Section 158 of the Code having provided in what cases a bill of particulars can be ordered, it follows, as a matter of course, that the court has no power to make such an order in a case not embraced within the provisions of that section. In the case of Tilton v. Beecher, a claim for a heavy amount of damages was made by the plaintiff against the defendant, upon the ground that the defendant had had criminal intercourse with plaintiff's wife, and this claim brought the case clearly within the provisions of the Code.

The answer in this case sets up merely a defense, and makes no claim whatever as against the plaintiff, and therefore by the Code no power is conferred upon the court to order a bill of particulars to be furnished by the defendant.

The plaintiffs upon this motion have cited various authorities to show that the justification of a libel must always be as broad as the charge, and of the very charge attempted to be justified, and also to show with what particularity a justification must be plead, but all these authorities refer simply to what it is necessary that an answer should contain in order to make a good plea of justification, or to what it is necessary for the defendant to prove to sustain such plea, and have no application to the question now under consideration.

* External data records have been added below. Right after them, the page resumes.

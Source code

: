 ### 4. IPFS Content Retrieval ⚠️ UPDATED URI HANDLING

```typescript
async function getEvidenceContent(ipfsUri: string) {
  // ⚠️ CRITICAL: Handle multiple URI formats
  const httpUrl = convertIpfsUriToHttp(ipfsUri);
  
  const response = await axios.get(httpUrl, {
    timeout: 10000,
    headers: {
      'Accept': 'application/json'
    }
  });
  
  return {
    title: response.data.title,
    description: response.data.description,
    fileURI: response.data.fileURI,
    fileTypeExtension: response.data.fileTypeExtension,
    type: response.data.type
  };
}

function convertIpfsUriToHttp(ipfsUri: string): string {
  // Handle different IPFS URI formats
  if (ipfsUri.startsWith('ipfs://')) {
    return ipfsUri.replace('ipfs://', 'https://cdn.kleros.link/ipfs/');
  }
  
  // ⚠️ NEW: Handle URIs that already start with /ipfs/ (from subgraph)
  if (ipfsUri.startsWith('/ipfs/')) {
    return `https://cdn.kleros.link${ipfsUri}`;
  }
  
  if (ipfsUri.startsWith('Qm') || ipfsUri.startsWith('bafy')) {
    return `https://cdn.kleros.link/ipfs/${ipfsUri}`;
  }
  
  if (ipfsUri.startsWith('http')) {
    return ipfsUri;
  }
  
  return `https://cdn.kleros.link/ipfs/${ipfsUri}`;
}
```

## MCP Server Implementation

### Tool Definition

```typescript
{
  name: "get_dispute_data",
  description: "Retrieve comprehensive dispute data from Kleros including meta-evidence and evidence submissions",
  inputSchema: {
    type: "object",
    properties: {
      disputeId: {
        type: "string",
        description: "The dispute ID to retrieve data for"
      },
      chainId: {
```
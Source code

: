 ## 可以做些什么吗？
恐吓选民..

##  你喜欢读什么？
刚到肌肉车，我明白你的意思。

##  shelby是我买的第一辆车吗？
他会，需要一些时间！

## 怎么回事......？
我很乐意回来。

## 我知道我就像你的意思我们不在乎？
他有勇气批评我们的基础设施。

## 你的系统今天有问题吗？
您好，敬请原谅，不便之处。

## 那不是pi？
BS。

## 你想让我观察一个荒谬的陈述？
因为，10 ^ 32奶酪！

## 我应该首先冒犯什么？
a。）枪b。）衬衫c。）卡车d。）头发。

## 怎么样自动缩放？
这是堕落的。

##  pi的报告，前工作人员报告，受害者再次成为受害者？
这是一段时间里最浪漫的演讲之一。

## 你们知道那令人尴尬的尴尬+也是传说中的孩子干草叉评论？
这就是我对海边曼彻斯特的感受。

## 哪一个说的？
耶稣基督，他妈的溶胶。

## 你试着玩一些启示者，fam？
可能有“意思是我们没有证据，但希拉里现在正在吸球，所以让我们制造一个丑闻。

Having thus seen that the case of Tilton v. Beecher does not decide that the defendant in every case can be compelled to furnish a bill of particulars, and that such was not the practice before the Code, and that section 158 of the Code does not authorize the court to order the defendant to furnish a bill of particulars in an action for libel, it would appear that this motion should be denied.

Orvis v. Dana.

But the Hon. J. F. DALY of this court, in a case brought by this plaintiff against the editors of The New York Times for damages for an alleged libel, having held that the court had power to grant a bill of particulars in a case like the present, although of a different opinion, I am constrained to follow his decision until reversed by the general term.

I shall, therefore, order that the defendants furnish a bill of particulars, showing who the persons were who suspected plaintiff's honesty, and instituted inquiries and learned that his record was not good; in what newspapers at Toronto the plaintiff advertised for clerks, the names of the clerks he engaged, and of whom he got rid; the nature of the different kinds of business transacted by the plaintiff in Chicago partaking of the nature of swindles; from whom he received consignments while in Center street, and to whom he failed to account. Also the names of the persons swindled by the plaintiff by the means of notes indorsed by Read.

Motion therefore granted, order to be settled on notice.

From the order in each case defendants respectively appealed. From so much of the orders as denied parts of the applications, plaintiff also appealed. The two appeals were argued together.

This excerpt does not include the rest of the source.